An Analysis of Linux Kernel Heap Hardening
Dr Silvio Cesare
SummaryI wrote a blog post some months ago on weaknesses in the Linux kernel heap free list pointer hardening implementation. In response to that weakness, Kees Cook wrote an improved kernel patch, which I reviewed. This blog post is an analysis of that patch. I try to break it using an SMT solver and fail.
IntroductionIn the original kernel slab free list hardening patch, the free list pointer was scrambled to prevent naive free list pointer corruption and poisoning.
The scrambling consisted of:
obfuscated_ptr = ptr ^ ptr_addr ^ secret
The weakness in this approach was because ptr and ptr_addr were part of the same slab, they were highly similar. In fact, only the low bits were different. As such, the obfuscated_ptr revealed almost the entire secret. The blog post where I talk about this is here https://blog.infosectcbr.com.au/2020/03/weaknesses-in-linux-kernel-heap.html.

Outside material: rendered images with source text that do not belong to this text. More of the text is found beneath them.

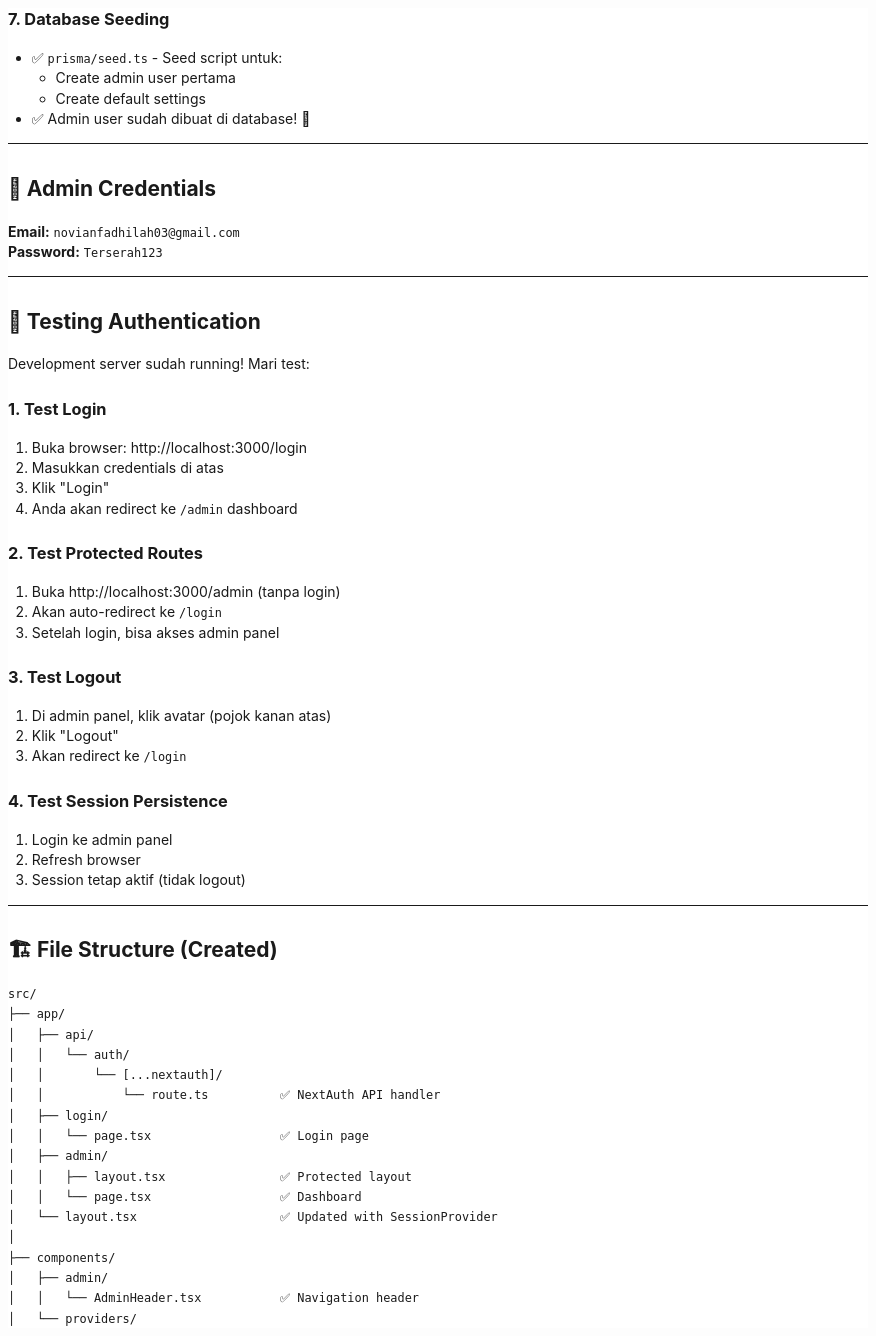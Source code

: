 ### 7. **Database Seeding**
- ✅ `prisma/seed.ts` - Seed script untuk:
  - Create admin user pertama
  - Create default settings
- ✅ Admin user sudah dibuat di database! 🎉

---

## 🔑 Admin Credentials

**Email:** `novianfadhilah03@gmail.com`  
**Password:** `Terserah123`

---

## 🧪 Testing Authentication

Development server sudah running! Mari test:

### 1. **Test Login**
1. Buka browser: http://localhost:3000/login
2. Masukkan credentials di atas
3. Klik "Login"
4. Anda akan redirect ke `/admin` dashboard

### 2. **Test Protected Routes**
1. Buka http://localhost:3000/admin (tanpa login)
2. Akan auto-redirect ke `/login`
3. Setelah login, bisa akses admin panel

### 3. **Test Logout**
1. Di admin panel, klik avatar (pojok kanan atas)
2. Klik "Logout"
3. Akan redirect ke `/login`

### 4. **Test Session Persistence**
1. Login ke admin panel
2. Refresh browser
3. Session tetap aktif (tidak logout)

---

## 🏗️ File Structure (Created)

```
src/
├── app/
│   ├── api/
│   │   └── auth/
│   │       └── [...nextauth]/
│   │           └── route.ts          ✅ NextAuth API handler
│   ├── login/
│   │   └── page.tsx                  ✅ Login page
│   ├── admin/
│   │   ├── layout.tsx                ✅ Protected layout
│   │   └── page.tsx                  ✅ Dashboard
│   └── layout.tsx                    ✅ Updated with SessionProvider
│
├── components/
│   ├── admin/
│   │   └── AdminHeader.tsx           ✅ Navigation header
│   └── providers/
```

A subsequent patch was written by Kees Cook in https://git.kernel.org/pub/scm/linux/kernel/git/torvalds/linux.git/commit/?id=1ad53d9fa3f6168ebcf48a50e08b170432da2257 to improve the pointer scrambling and he asked me for feedback at the time. I think this is a fantastic thing that the Linux kernel team actively works with security researchers.
The improved patch changes the use of ptr_addr:
obfuscated_ptr = ptr ^ swab(ptr_addr) ^ secret
swab swaps the byte order.
The question is, can we recover information, such as the secret or the pointer, from the obfuscated pointer?
SMT AnalysisThe approach I use to analyse the patch is to represent the scrambling operation as a set of SMT constraints. I will then query the SMT solver to see if I can infer secret information.
Here are the equations:
equations = [
ptr & ~0xfff == ptr_addr & ~0xfff,
# ptr == ptr_addr + 0x20,
ptr & 0xf == 0,
ptr_addr & 0xf == 0,
ptr_addr_swab_0 == (LShR(ptr_addr, 0) & 0xff) << 56,
ptr_addr_swab_1 == (LShR(ptr_addr, 8) & 0xff) << 48,
ptr_addr_swab_2 == (LShR(ptr_addr, 16) & 0xff) << 40,
ptr_addr_swab_3 == (LShR(ptr_addr, 24) & 0xff) << 32,
ptr_addr_swab_4 == (LShR(ptr_addr, 32) & 0xff) << 24,
ptr_addr_swab_5 == (LShR(ptr_addr, 40) & 0xff) << 16,
ptr_addr_swab_6 == (LShR(ptr_addr, 48) & 0xff) << 8,
ptr_addr_swab_7 == (LShR(ptr_addr, 56) & 0xff) << 0,
ptr_addr_swab == ptr_addr_swab_0 +
stored_value == secret ^ ptr ^ ptr_addr_swab,
We will use some testing data that Kees Cook produced to go along with his kernel patch:
#ptr ptr_addr stored value secret
#ffff9eed6e019020@ffff9eed6e019000 is 793d1135d52cda42 (86528eb656b3b59d)
#ffff9eed6e019040@ffff9eed6e019020 is 593d1135d52cda22 (86528eb656b3b59d)
#ffff9eed6e019060@ffff9eed6e019040 is 393d1135d52cda02 (86528eb656b3b59d)
#ffff9eed6e019080@ffff9eed6e019060 is 193d1135d52cdae2 (86528eb656b3b59d)
#ffff9eed6e0190a0@ffff9eed6e019080 is f93d1135d52cdac2 (86528eb656b3b59d)
* The first thing we will query is can we recover the secret given only the obfuscated pointer?
The answer is No. Given only obfuscated pointer, there are a very large number of possible candidates for the secret. And there are no collisions where different secrets produce the correct result.
* The next thing we will ask, is if we have an infoleak of the pointer (ptr) and the obfuscated pointer (stored value), but not the ptr_addr, can we recover the secret?
The answer is yes. In the test data above, we can make some assumptions about ptr and ptr_addr. 1) Only the low 12 bits between them are different. 2) For this allocation pattern, since we are allocating fixed size chunks, then the very low bits to force a chunk alignment are zero.
If we ask our SMT solver what the secret is, given ptr and the stored value, there are 256 candidate secrets.
If we assume ptr_addr is offset by 0x20 to ptr, then we can come up with a single solution.